À ce pathétique cri de douleur, Normont répondit :


Vous eussiez pu et dû, madame, vous dispenser de m’écrire. Je vous renvoie votre lettre.


Non, il ne la regrettait pas ; mais il regrettait les conditions, trop avantageuses au dire de madame de Mellertz, qu’il avait lui-même proposées pour prix de sa délivrance. La vieille tante supputait que 8.000 francs de rente viagère pouvaient être servis bien longtemps à une femme qui ne comptait pas vingt-neuf ans. En outre, madame de Mellertz ne se voyait pas sans dépit dépossédée de la maison de Choisy où elle avait coutume de passer la belle saison. Il fallait donc, ou renoncer au divorce, ou recommencer à marchander. On offrit à Babet, en échange de sa rente viagère, la nue-propriété d’un immeuble de la rue du Petit-Carreau dont l’usufruit appartenait à sa tante. Babet refusa et déclara se renfermer dans les conventions arrêtées.

Le 23 mars, appelée à Paris par son notaire, elle passait sur le boulevard de la Grange-Batelière, quand elle aperçut son mari. Il était accompagné d’un ami et avait une dame à son bras. Babet ne put résister à courir vers lui, l’arrêta par son habit et l’aborda avec vivacité. — « Madame, fit la dame, je suis avec monsieur de Normont. — Madame, riposta Babet, c’est mon mari. » La dame s’écarta aussitôt et Babet, très émue, profita de sa discrétion pour supplier Normont de mettre un terme à ses cruautés : — « Par pitié ! Pas de divorce ! » Très embarrassé de sa contenance, il répondit par « quelques mots insignifiants » et la quitta brusquement. Le lendemain, elle recevait chez ses parents, où elle avait passé la nuit, un mot de ce veule époux devenu subitement autoritaire. Il lui ordonnait de se rendre à Choisy et de n’en plus sortir. Il ajoutait :


Vous m’avez dit qu’actuellement vous ne vouliez plus de divorce. Je n’en veux pas davantage. Soyez persuadée, madame, que votre tante, ni qui que ce soit au monde, n’a contribué au parti que j’ai pris… Les domestiques de votre tante n’ont rien de commun avec vous ni avec moi. Personne n’a le droit de faire la loi à votre tante. C’est donc en pure perte que vous débitez des horreurs sur leur compte.

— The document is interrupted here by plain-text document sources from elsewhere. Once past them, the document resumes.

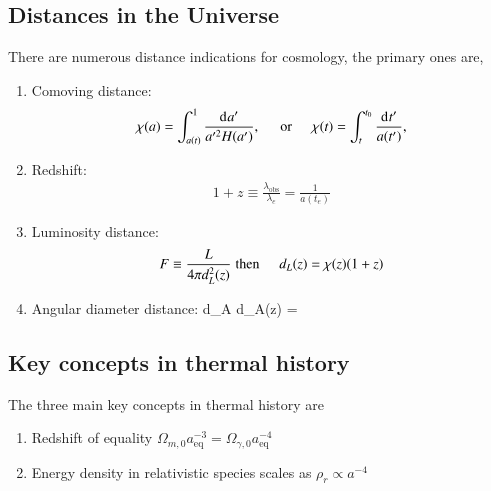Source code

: \documentclass[a4paper, 12pt]{article}
\begin{document}
{\subsection{Distances in the Universe}%
  \label{sub:Distances in the Universe}
  There are numerous distance indications for cosmology, the primary
  ones are, 
  \begin{enumerate}
    \item[\circ] Comoving distance: 
    \begin{align}
      \label{comoving distance}
      \chi(a) = \int_{a(t)}^{1}
      \frac{\dd[]{a^{\prime}}}{a^{\prime 2} H(a^{\prime}) },
      \hspace{0.5cm}\mathrm{ or }\hspace{0.5cm} \chi(t) =
      \int_{t}^{t_0} \frac{\dd[]{t^{\prime}}}{a(t^{\prime})}, 
    \end{align}
    \item[\circ] Redshift:
    \begin{align}
      \label{redshift}
      1 + z \equiv \frac{\lambda_{\mathrm{obs}}}{\lambda_{e}} =
      \frac{1}{a(t_e)}
    \end{align}
    \item[\circ] Luminosity distance: 
    \begin{align}
      \label{luminosity distance}
      F \equiv \frac{L}{4 \pi d_{L}^{2}(z)} \hspace{0.1cm}
      \mathrm{then} \hspace{0.5cm} d_{L}(z) = \chi(z) (1 + z)
    \end{align}
    \item[\circ] Angular diameter distance: 
    d_{A} \equiv {} \hspace{0.1cm}
     \hspace{0.5cm} d_{A}(z) = 
  \end{enumerate}

  \subsection{Key concepts in thermal history}%
    \label{sub:Key concepts in thermal history}
    The three main key concepts in thermal history are 
    \begin{enumerate}
      \item[\circ] Redshift of equality \( \Omega_{m, 0}
      a_{\mathrm{eq}}^{-3} = \Omega_{\gamma, 0}
      a_{\mathrm{eq}}^{-4} \)
      \item[\circ] Energy density in relativistic species scales as
      \( \rho_r \propto a^{-4}  \)
    \end{enumerate}
    


}
\end{document}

Le billet était signé Normont ; il aurait dû être signé Mellertz et Julie : il est évident que, la veille, rentrant de sa promenade et racontant aux deux femmes la rencontre qu’il venait de faire, elles lui avaient dicté cet étonnant ukase où elles se déclaraient préventivement étrangères à la solution qu’elles méditaient. Pourtant Babet, ayant à voir Me Chodron, le notaire des deux parties, restait à Paris, chez ses parents, qui habitaient à quelques pas de la maison Normont. Le 24, madame de Mellertz l’aperçut de sa fenêtre ; elle informa sans tarder son pupille que « cette fille » transgressait insolemment ses ordres et elle lui fit écrire une seconde lettre, plus impérative encore que la première :


J’ai été singulièrement étonné, madame, d’apprendre que vous êtes toujours à Paris. Je vous ai dit que vous ne pouviez et ne deviez rester qu’à Choisy. Je suis fâché que vous m’obligiez à vous ordonner de vous y rendre.


Madame de Normont pris l’avis du notaire : celui-ci lui conseilla d’obéir, se fondant sur « les obligations d’une épouse envers son mari ». De fait, le divorce étant en suspens, le seul domicile légal des époux Normont restait leur maison de campagne, puisque le bail de la rue Meslay avait été passé au nom de madame de Mellertz. Mais pourquoi celle-ci et Julie, — car Normont n’est en tout ceci qu’un figurant, — pourquoi la Mellertz et Julie tiennent-elles tant à ce que Babet retourne à Choisy et n’en bouge plus ? Voici :


*
* *

Son père étant retenu à Paris par une indisposition de madame Leverd, madame de Normont revint seule à la campagne, le lundi 29 mars, au soir. Elle n’y avait, pour la servir, que sa dévouée Sophie ; mais le nouveau jardinier, Toutin, ainsi que sa femme et une nièce de celle-ci, habitaient le rez-de-chaussée de la maison.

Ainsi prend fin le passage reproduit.